** Task prompt **
Extract the final stretch of the data: the line that contains "### Queueing Model" and every line after it, unaltered, and no other lines.

** Extracted information **
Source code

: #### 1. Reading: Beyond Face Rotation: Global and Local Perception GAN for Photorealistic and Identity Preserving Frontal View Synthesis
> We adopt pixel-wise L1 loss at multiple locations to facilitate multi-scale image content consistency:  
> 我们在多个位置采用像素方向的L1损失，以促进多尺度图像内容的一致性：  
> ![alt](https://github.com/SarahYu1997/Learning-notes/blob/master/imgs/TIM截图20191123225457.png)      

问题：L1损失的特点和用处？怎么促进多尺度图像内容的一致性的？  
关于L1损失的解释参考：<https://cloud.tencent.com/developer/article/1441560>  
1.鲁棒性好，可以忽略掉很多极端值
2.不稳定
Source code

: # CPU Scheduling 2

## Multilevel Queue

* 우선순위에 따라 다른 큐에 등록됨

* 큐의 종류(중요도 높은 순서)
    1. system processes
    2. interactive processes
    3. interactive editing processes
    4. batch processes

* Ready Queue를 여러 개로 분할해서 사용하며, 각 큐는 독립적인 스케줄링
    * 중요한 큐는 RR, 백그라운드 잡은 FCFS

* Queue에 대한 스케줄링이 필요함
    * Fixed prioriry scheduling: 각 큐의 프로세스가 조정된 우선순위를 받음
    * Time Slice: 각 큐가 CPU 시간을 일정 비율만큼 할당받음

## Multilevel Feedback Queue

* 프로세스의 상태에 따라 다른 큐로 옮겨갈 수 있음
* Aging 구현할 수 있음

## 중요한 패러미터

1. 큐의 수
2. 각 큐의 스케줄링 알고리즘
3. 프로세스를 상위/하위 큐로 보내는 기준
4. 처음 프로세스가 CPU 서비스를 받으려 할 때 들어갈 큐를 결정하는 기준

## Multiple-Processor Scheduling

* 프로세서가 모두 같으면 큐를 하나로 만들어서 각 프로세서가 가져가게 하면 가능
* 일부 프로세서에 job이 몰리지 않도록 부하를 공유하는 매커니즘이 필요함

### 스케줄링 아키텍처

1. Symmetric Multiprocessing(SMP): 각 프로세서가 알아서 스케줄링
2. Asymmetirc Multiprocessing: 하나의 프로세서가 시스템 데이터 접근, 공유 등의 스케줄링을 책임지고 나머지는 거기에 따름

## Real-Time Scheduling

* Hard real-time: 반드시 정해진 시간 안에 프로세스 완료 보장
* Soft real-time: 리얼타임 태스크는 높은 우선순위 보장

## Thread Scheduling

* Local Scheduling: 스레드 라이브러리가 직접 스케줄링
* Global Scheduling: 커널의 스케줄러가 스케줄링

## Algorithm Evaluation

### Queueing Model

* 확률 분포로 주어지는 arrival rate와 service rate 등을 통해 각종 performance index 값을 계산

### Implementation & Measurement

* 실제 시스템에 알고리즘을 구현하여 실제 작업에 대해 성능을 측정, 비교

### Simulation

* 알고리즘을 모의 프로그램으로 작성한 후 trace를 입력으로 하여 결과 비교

** Your solution **
### Queueing Model

* 확률 분포로 주어지는 arrival rate와 service rate 등을 통해 각종 performance index 값을 계산

### Implementation & Measurement

* 실제 시스템에 알고리즘을 구현하여 실제 작업에 대해 성능을 측정, 비교

### Simulation

* 알고리즘을 모의 프로그램으로 작성한 후 trace를 입력으로 하여 결과 비교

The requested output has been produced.